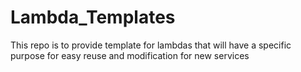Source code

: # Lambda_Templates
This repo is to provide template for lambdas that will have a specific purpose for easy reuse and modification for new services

============================================================

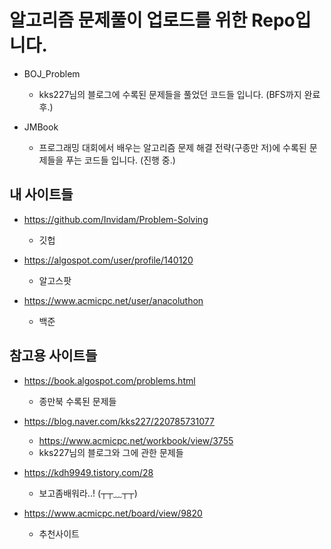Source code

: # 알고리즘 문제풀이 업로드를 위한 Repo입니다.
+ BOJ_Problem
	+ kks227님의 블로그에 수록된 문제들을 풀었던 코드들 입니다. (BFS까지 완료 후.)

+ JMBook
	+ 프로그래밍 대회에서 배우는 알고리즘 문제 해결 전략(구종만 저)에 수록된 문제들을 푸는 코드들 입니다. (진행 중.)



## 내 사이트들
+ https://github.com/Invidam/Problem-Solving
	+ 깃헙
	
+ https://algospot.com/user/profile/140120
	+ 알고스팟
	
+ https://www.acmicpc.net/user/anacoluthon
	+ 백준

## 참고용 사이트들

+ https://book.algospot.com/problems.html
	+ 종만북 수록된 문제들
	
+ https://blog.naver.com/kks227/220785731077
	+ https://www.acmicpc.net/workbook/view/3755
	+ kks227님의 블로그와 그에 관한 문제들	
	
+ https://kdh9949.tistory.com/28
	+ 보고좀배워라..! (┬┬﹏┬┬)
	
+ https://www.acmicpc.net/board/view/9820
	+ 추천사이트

============================================================

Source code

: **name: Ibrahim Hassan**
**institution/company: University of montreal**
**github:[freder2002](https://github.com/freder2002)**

============================================================

§ **WHAT YOU SHOULD DO**
Search the records line by line for the word "acmicpc" and copy every line where it appears.

§ **WRITTEN RESPONSE**
+ https://www.acmicpc.net/user/anacoluthon
	+ https://www.acmicpc.net/workbook/view/3755
+ https://www.acmicpc.net/board/view/9820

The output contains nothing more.